Louisa, though, offers her March girls fruit in wintry New England, imported confections, and ice cream and cake, the last two representing formidable muscular labor and, in the case of the cake, complicated and continuous attention to the fire-fueled oven, so that the effort spent beating the dough was not wasted by uneven baking. (Note the absence of chocolate; Americans of the period were familiar with drinking chocolate, but flavoring food with chocolate was a practice that emerged after the Civil War years, when it became available in squares.) But for the Alcott sisters, not only the ice cream and cake, but even the bread and milk would have seemed luxurious, an unattainable dream of plenty. The Alcott girls were always hungry, always on the brink of homelessness and on the move from lodging to lodging until they were grown. The nomadic household followed the work sought by Abigail Alcott as the sole support of the family, with supplementary contributions by relatives and friends, and only rarely by her husband, who had a quasi-religious conviction in his own genius and spent his life protecting it from employment unworthy of it. Abigail wrote of him in her journals and letters with varying degrees of idealization, anger, and steely assessment: “Mr.
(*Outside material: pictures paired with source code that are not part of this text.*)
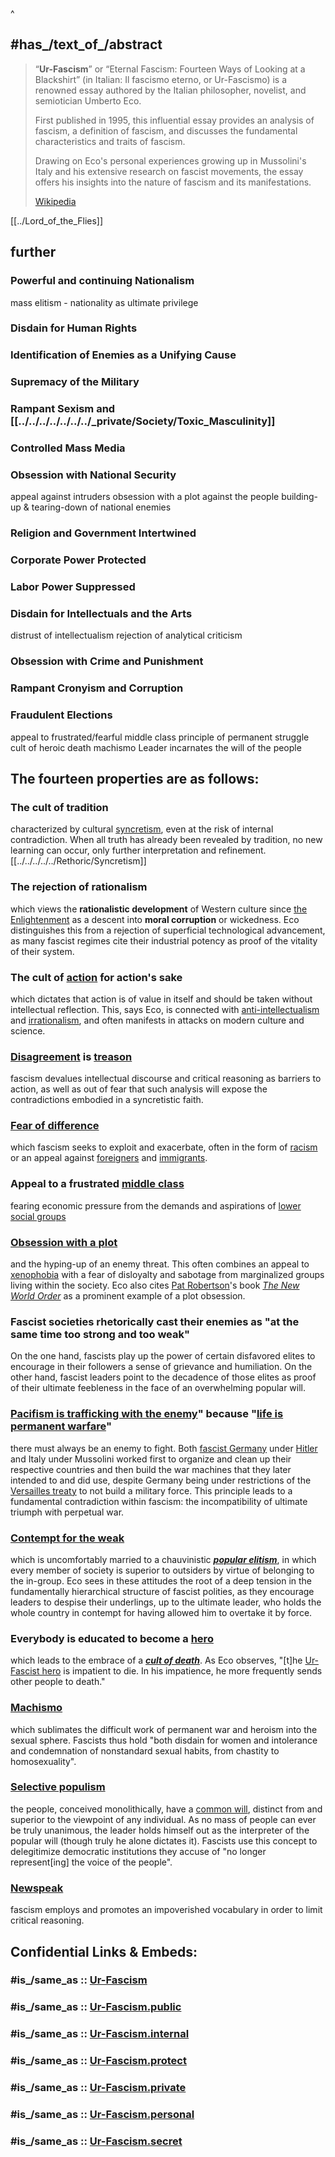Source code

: ^
## #has_/text_of_/abstract 

> “**Ur-Fascism**” or “Eternal Fascism: Fourteen Ways of Looking at a Blackshirt” 
> (in Italian: Il fascismo eterno, or Ur-Fascismo) is a renowned essay 
> authored by the Italian philosopher, novelist, and semiotician Umberto Eco. 
> 
> First published in 1995, this influential essay provides an analysis of fascism, 
> a definition of fascism, and discusses the fundamental characteristics 
> and traits of fascism. 
> 
> Drawing on Eco's personal experiences growing up in Mussolini's Italy 
> and his extensive research on fascist movements, 
> the essay offers his insights into the nature of fascism and its manifestations.
>
> [Wikipedia](https://en.wikipedia.org/wiki/Ur-Fascism)

[[../Lord_of_the_Flies]] 
## further 

### Powerful and continuing Nationalism 
mass elitism - nationality as ultimate privilege 

### Disdain for Human Rights 
### Identification of Enemies as a Unifying Cause 

### Supremacy of the Military 

### Rampant Sexism and [[../../../../../../../_private/Society/Toxic_Masculinity]] 

### Controlled Mass Media 

### Obsession with National Security 
appeal against intruders
obsession with a plot against the people 
building-up & tearing-down of national enemies 

### Religion and Government Intertwined 

### Corporate Power Protected 

### Labor Power Suppressed 

### Disdain for Intellectuals and the Arts 
distrust of intellectualism 
rejection of analytical criticism

### Obsession with Crime and Punishment 

### Rampant Cronyism and Corruption 

### Fraudulent Elections 


appeal to frustrated/fearful middle class 
principle of permanent struggle
cult of heroic death
machismo
Leader incarnates the will of the people

## The fourteen properties are as follows:

### The cult of tradition
characterized by cultural [syncretism](https://en.wikipedia.org/wiki/Syncretism "Syncretism"), even at the risk of internal contradiction. 
When all truth has already been revealed by tradition, no new learning can occur, 
only further interpretation and refinement. [[../../../../../Rethoric/Syncretism]] 
### The rejection of rationalism
which views the __rationalistic development__ of Western culture 
since [the Enlightenment](https://en.wikipedia.org/wiki/Age_of_Enlightenment "Age of Enlightenment") as a descent into __moral corruption__ or wickedness. 
Eco distinguishes this from a rejection of superficial technological advancement, 
as many fascist regimes cite their industrial potency 
as proof of the vitality of their system.
### The cult of [action](https://en.wikipedia.org/wiki/Action_(philosophy) "Action (philosophy)") for action's sake
which dictates that action is of value in itself 
and should be taken without intellectual reflection. 
This, says Eco, is connected with [anti-intellectualism](https://en.wikipedia.org/wiki/Anti-intellectualism "Anti-intellectualism") and [irrationalism](https://en.wikipedia.org/wiki/Irrationalism "Irrationalism"), 
and often manifests in attacks on modern culture and science.
### [Disagreement](https://en.wikipedia.org/wiki/Dissent "Dissent") is [treason](https://en.wikipedia.org/wiki/Treason "Treason")
fascism devalues intellectual discourse and critical reasoning as barriers to action, 
as well as out of fear that such analysis will expose the contradictions 
embodied in a syncretistic faith.
### [Fear of difference](https://en.wikipedia.org/wiki/Fear#Uncertainty "Fear") 
which fascism seeks to exploit and exacerbate, 
often in the form of [racism](https://en.wikipedia.org/wiki/Racism "Racism") or an appeal against [foreigners](https://en.wikipedia.org/wiki/Alien_(law) "Alien (law)") and [immigrants](https://en.wikipedia.org/wiki/Immigration "Immigration").
### Appeal to a frustrated [middle class](https://en.wikipedia.org/wiki/Middle_class "Middle class") 
fearing economic pressure from the demands and aspirations of [lower social groups](https://en.wikipedia.org/wiki/Working_class "Working class") 
### [Obsession with a plot](https://en.wikipedia.org/wiki/Conspiracy_theory "Conspiracy theory") 
and the hyping-up of an enemy threat. 
This often combines an appeal to [xenophobia](https://en.wikipedia.org/wiki/Xenophobia "Xenophobia") 
with a fear of disloyalty and sabotage from marginalized groups 
living within the society. 
Eco also cites [Pat Robertson](https://en.wikipedia.org/wiki/Pat_Robertson "Pat Robertson")'s book _[The New World Order](https://en.wikipedia.org/wiki/The_New_World_Order_(Robertson) "The New World Order (Robertson)")_ 
as a prominent example of a plot obsession.
### Fascist societies rhetorically cast their enemies as "**at the same time too strong and too weak**" 
On the one hand, fascists play up the power of certain disfavored elites 
to encourage in their followers a sense of grievance and humiliation. 
On the other hand, fascist leaders point to the decadence of those elites 
as proof of their ultimate feebleness in the face of an overwhelming popular will.
### [Pacifism is trafficking with the enemy](https://en.wikipedia.org/wiki/Pacifism#Criticism "Pacifism")" because "**[life is permanent warfare](https://en.wikipedia.org/wiki/Perpetual_war#In_socioeconomics_and_politics "Perpetual war")**" 
there must always be an enemy to fight. Both [fascist Germany](https://en.wikipedia.org/wiki/Nazi_Germany "Nazi Germany") under [Hitler](https://en.wikipedia.org/wiki/Adolf_Hitler "Adolf Hitler") and Italy under Mussolini worked first to organize and clean up their respective countries and then build the war machines that they later intended to and did use, despite Germany being under restrictions of the [Versailles treaty](https://en.wikipedia.org/wiki/Treaty_of_Versailles "Treaty of Versailles") to not build a military force. This principle leads to a fundamental contradiction within fascism: the incompatibility of ultimate triumph with perpetual war.
### [Contempt for the weak](https://en.wikipedia.org/wiki/Chauvinism "Chauvinism") 
which is uncomfortably married to a chauvinistic _**[popular elitism](https://en.wikipedia.org/wiki/Collective_narcissism "Collective narcissism")**_, in which every member of society is superior to outsiders by virtue of belonging to the in-group. Eco sees in these attitudes the root of a deep tension in the fundamentally hierarchical structure of fascist polities, as they encourage leaders to despise their underlings, up to the ultimate leader, who holds the whole country in contempt for having allowed him to overtake it by force. 
### Everybody is educated to become a [hero](https://en.wikipedia.org/wiki/Hero "Hero") 
which leads to the embrace of a _**[cult of death](https://en.wikipedia.org/wiki/Cult#Destructive_cults "Cult")**_. As Eco observes, "[t]he [Ur-Fascist hero](https://en.wikipedia.org/wiki/New_Man_(utopian_concept)#Fascist_New_Man "New Man (utopian concept)") is impatient to die. In his impatience, he more frequently sends other people to death."
### [Machismo](https://en.wikipedia.org/wiki/Machismo "Machismo") 
which sublimates the difficult work of permanent war and heroism into the sexual sphere. Fascists thus hold "both disdain for women and intolerance and condemnation of nonstandard sexual habits, from chastity to homosexuality".
### [Selective populism](https://en.wikipedia.org/wiki/Right-wing_populism "Right-wing populism") 
the people, conceived monolithically, have a [common will](https://en.wikipedia.org/wiki/General_will "General will"), 
distinct from and superior to the viewpoint of any individual. 
As no mass of people can ever be truly unanimous, 
the leader holds himself out as the interpreter of the popular will 
(though truly he alone dictates it). 
Fascists use this concept to delegitimize democratic institutions 
they accuse of "no longer represent[ing] the voice of the people".
### [Newspeak](https://en.wikipedia.org/wiki/Newspeak "Newspeak") 
fascism employs and promotes an impoverished vocabulary 
in order to limit critical reasoning.


## Confidential Links & Embeds: 

### #is_/same_as :: [Ur-Fascism](Ur-Fascism.md) 

### #is_/same_as :: [Ur-Fascism.public](/_public/Society/Communication/Media/Book/Author/Eco,Umberto/Ur-Fascism.public.md) 

### #is_/same_as :: [Ur-Fascism.internal](/_internal/Society/Communication/Media/Book/Author/Eco,Umberto/Ur-Fascism.internal.md) 

### #is_/same_as :: [Ur-Fascism.protect](/_protect/Society/Communication/Media/Book/Author/Eco,Umberto/Ur-Fascism.protect.md) 

### #is_/same_as :: [Ur-Fascism.private](/_private/Society/Communication/Media/Book/Author/Eco,Umberto/Ur-Fascism.private.md) 

### #is_/same_as :: [Ur-Fascism.personal](/_personal/Society/Communication/Media/Book/Author/Eco,Umberto/Ur-Fascism.personal.md) 

### #is_/same_as :: [Ur-Fascism.secret](/_secret/Society/Communication/Media/Book/Author/Eco,Umberto/Ur-Fascism.secret.md)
Alcott cannot bring himself to work for gain, but we have not yet learned how to live without money or means.”
Read Part Two here!
Patricia Storace’s most recent book is the novel The Book of Heaven, in which the intimate histories of eating and storytelling are also deeply entwined. She is also the author of Dinner with Persephone: Travels in Greece and a book of poems, Heredity. This is the latest in her series of diaries on cooking and reading for Book Post. Read the first, second, third, fourth, and fifth.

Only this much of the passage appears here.